• Task data
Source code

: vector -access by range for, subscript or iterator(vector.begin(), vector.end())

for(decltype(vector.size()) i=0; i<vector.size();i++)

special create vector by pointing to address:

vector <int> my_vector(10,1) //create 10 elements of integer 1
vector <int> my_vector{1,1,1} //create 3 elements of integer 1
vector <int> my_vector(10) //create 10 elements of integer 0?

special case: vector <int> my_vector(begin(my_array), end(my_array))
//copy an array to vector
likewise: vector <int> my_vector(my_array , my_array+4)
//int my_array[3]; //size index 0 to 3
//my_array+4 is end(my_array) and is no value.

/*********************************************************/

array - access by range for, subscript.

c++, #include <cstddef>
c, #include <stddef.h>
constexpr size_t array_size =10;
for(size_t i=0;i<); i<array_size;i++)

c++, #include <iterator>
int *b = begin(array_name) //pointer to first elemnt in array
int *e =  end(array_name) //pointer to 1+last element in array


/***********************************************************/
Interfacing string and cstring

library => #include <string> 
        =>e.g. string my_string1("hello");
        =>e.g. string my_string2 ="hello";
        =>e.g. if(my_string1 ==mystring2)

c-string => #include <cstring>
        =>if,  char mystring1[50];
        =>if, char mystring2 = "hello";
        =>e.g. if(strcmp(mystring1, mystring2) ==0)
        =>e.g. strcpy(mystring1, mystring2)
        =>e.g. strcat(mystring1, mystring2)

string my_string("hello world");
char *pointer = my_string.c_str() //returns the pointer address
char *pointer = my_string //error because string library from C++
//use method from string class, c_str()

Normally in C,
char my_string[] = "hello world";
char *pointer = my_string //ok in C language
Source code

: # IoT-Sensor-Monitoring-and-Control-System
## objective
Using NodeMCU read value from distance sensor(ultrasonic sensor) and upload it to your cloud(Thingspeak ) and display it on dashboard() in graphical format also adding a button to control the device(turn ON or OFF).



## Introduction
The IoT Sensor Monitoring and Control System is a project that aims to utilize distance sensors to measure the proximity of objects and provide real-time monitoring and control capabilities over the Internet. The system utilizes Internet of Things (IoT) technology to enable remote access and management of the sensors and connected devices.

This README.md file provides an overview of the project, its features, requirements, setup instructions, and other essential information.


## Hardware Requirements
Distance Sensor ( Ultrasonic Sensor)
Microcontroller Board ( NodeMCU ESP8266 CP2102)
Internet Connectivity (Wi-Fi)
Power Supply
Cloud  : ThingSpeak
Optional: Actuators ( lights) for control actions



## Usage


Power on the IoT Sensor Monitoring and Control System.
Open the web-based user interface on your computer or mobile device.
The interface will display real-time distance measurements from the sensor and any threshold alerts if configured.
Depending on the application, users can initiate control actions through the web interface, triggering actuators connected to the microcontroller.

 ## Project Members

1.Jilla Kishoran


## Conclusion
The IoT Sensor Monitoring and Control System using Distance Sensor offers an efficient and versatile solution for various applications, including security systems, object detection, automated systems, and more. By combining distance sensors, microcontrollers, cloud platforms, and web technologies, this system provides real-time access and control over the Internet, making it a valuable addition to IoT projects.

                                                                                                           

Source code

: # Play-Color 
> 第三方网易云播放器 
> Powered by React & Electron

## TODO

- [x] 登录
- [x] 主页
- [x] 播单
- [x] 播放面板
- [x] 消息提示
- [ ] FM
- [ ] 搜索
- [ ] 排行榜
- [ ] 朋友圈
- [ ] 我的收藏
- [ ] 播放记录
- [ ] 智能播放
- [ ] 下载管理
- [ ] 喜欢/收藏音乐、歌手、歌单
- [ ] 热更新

---

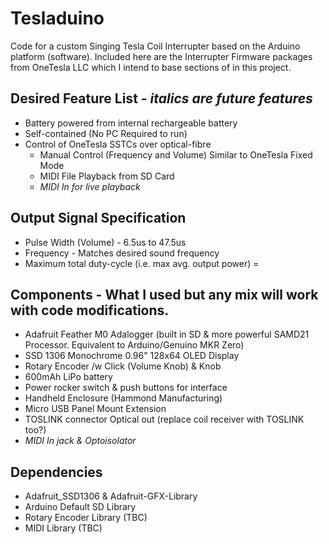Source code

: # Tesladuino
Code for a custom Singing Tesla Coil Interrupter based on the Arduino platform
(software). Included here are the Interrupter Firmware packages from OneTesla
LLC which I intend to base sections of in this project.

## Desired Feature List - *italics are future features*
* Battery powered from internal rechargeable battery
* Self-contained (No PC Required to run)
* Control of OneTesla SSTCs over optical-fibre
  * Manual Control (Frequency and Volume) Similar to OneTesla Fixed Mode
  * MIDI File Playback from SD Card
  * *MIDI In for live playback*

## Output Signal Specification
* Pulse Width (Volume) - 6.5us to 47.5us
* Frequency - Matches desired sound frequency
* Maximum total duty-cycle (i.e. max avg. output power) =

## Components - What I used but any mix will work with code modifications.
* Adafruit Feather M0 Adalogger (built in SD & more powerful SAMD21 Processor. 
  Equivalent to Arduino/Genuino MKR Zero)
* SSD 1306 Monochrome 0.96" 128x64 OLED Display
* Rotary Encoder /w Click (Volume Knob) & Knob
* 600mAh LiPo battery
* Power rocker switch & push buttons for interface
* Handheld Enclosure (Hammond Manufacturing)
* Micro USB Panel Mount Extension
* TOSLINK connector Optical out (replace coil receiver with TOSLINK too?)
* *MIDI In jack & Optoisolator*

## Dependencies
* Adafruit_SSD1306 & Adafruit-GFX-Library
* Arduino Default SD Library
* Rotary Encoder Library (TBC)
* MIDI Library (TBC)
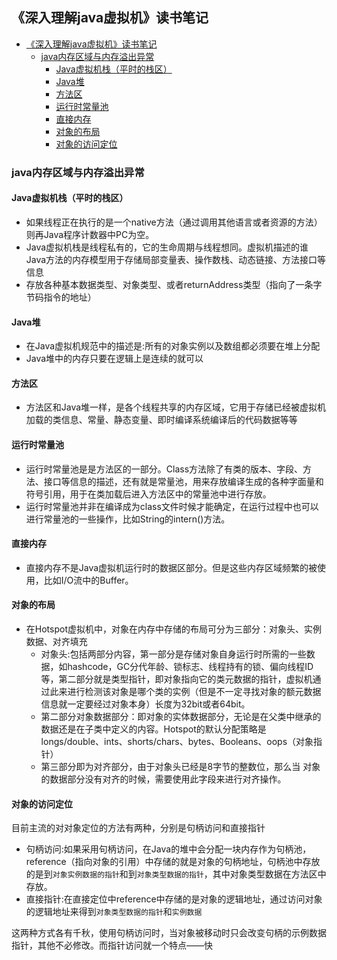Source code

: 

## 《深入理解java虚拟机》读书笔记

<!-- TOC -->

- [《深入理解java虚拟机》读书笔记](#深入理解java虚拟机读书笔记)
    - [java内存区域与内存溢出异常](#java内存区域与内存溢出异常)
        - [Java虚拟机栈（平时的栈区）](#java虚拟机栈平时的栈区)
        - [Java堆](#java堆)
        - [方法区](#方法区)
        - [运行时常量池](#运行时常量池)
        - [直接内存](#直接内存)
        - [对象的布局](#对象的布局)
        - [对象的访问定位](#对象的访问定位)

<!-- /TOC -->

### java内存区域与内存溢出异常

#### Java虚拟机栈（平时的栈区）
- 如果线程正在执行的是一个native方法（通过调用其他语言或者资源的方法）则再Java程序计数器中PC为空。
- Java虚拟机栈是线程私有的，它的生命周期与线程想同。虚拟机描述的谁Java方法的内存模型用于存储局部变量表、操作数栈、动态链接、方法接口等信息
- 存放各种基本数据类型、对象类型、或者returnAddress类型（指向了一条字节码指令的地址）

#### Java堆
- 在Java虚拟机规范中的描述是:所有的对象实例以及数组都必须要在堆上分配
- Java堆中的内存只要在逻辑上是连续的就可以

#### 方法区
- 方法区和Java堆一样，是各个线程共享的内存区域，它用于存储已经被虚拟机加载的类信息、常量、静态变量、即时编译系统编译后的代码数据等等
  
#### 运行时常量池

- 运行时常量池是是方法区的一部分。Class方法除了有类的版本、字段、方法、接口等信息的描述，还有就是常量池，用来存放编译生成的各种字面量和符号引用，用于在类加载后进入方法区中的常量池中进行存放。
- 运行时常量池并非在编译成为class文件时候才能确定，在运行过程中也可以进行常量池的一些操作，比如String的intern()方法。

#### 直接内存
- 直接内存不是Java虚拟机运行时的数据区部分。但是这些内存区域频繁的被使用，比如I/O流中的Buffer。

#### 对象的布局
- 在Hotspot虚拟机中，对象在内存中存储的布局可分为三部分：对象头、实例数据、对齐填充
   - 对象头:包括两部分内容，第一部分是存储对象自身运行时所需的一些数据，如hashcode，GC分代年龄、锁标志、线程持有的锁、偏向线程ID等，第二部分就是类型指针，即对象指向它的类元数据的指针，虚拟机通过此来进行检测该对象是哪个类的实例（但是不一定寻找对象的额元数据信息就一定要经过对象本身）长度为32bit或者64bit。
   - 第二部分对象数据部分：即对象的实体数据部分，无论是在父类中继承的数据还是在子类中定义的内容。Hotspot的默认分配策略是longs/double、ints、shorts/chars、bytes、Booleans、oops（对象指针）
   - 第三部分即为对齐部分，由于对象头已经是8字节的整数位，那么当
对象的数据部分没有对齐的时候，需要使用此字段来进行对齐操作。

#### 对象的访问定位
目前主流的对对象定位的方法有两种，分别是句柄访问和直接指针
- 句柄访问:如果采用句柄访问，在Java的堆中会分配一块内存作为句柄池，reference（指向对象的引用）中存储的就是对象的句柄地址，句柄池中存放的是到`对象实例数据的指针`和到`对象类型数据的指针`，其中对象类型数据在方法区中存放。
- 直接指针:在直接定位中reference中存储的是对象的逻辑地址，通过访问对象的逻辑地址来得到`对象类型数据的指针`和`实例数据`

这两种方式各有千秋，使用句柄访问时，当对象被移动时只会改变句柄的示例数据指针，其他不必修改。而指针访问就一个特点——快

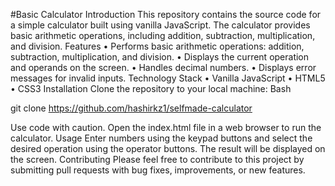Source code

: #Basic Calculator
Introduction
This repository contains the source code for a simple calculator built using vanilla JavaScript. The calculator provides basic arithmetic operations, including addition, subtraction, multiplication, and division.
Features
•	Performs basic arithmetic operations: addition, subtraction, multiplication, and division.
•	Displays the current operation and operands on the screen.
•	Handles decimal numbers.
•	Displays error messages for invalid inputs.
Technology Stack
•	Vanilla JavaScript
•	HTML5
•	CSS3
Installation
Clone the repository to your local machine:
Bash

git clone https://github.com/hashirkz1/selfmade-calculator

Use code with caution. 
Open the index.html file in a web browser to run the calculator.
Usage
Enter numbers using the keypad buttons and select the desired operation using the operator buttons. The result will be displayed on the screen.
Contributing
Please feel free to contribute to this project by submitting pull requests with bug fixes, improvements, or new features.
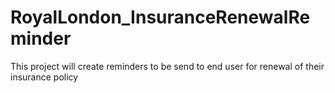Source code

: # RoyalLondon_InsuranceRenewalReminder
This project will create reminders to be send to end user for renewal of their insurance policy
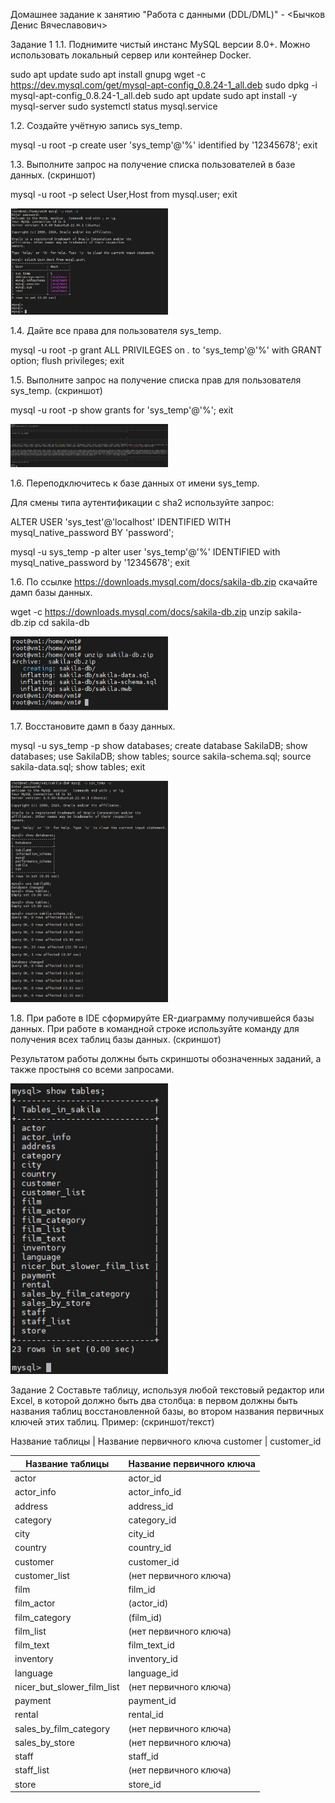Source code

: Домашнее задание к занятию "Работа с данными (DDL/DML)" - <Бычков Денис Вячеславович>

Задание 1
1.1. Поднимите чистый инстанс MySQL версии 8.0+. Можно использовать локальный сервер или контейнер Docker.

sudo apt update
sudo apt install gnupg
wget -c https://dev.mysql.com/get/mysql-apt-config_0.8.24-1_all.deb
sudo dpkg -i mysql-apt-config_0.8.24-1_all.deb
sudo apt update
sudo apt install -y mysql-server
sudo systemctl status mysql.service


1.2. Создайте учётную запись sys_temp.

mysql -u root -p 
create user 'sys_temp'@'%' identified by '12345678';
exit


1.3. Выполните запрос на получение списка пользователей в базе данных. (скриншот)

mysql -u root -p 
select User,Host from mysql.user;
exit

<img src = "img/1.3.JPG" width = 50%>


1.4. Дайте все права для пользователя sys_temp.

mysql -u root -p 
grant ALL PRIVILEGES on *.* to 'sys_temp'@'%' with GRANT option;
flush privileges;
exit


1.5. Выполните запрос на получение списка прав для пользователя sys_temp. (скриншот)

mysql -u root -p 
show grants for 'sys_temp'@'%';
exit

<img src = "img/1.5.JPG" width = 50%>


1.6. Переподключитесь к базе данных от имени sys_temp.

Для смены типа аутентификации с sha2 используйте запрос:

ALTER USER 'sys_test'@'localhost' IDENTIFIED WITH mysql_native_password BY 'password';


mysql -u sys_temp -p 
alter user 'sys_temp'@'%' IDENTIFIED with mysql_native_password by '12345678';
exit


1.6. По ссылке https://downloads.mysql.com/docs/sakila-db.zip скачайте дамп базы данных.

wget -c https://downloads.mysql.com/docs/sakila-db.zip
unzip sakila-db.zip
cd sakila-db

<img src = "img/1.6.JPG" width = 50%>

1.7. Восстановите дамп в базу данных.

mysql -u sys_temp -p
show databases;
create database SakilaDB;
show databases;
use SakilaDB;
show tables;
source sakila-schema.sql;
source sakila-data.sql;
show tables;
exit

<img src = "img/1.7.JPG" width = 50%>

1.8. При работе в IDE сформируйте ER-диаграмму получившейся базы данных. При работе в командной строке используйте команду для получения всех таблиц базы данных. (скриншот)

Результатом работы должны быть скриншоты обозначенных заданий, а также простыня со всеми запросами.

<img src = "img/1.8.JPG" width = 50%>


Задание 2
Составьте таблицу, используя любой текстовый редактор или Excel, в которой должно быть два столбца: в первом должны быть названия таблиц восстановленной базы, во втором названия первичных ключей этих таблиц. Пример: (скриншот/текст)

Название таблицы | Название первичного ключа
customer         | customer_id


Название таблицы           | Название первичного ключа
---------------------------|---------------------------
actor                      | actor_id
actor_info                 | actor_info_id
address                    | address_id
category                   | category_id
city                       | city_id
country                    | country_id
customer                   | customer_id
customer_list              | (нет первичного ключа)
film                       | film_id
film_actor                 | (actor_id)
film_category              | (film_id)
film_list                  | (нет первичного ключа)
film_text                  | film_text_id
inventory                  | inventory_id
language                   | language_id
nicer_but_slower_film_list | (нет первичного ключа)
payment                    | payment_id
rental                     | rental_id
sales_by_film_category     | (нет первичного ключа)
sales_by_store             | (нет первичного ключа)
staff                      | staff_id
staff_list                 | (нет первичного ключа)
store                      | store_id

==

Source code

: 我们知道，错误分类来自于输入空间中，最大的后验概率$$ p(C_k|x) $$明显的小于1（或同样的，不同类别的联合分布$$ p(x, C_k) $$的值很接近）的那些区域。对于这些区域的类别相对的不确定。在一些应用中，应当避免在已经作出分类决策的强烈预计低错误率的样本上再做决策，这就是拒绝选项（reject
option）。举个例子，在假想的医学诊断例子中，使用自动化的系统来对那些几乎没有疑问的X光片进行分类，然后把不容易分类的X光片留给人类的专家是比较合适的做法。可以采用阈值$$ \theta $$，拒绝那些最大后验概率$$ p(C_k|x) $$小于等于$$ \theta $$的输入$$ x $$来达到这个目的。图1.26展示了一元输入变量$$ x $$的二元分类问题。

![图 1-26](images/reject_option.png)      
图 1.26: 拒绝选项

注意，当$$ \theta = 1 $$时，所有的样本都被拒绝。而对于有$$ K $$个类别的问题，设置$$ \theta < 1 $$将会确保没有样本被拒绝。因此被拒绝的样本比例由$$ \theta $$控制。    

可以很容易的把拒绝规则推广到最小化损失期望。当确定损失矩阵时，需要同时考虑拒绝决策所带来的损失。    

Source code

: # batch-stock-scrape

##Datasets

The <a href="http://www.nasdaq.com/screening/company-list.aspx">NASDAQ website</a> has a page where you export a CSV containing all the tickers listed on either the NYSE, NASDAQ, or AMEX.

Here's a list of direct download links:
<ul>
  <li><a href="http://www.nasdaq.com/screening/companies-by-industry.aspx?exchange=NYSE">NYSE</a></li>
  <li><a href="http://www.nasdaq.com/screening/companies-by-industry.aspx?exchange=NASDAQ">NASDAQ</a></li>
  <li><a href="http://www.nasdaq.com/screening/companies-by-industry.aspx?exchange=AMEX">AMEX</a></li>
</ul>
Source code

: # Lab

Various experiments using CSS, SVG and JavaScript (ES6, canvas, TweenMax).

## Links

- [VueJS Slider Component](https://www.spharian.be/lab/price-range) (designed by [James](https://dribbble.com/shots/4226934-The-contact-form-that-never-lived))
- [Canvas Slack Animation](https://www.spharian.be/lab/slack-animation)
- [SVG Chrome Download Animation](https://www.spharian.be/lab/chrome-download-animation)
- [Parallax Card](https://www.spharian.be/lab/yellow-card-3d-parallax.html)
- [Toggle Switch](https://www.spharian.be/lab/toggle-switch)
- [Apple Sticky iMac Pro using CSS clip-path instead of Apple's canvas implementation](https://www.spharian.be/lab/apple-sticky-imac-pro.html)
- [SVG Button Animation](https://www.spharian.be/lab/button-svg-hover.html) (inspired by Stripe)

• Exercise objective
Could you reproduce exactly the lines of the entries above, from the one with "- 存放各种基本数据类型、对" through the one with "- 运行时常量池是是方法区的", and nothing else?

• Exercise output
- 存放各种基本数据类型、对象类型、或者returnAddress类型（指向了一条字节码指令的地址）

#### Java堆
- 在Java虚拟机规范中的描述是:所有的对象实例以及数组都必须要在堆上分配
- Java堆中的内存只要在逻辑上是连续的就可以

#### 方法区
- 方法区和Java堆一样，是各个线程共享的内存区域，它用于存储已经被虚拟机加载的类信息、常量、静态变量、即时编译系统编译后的代码数据等等
  
#### 运行时常量池

- 运行时常量池是是方法区的一部分。Class方法除了有类的版本、字段、方法、接口等信息的描述，还有就是常量池，用来存放编译生成的各种字面量和符号引用，用于在类加载后进入方法区中的常量池中进行存放。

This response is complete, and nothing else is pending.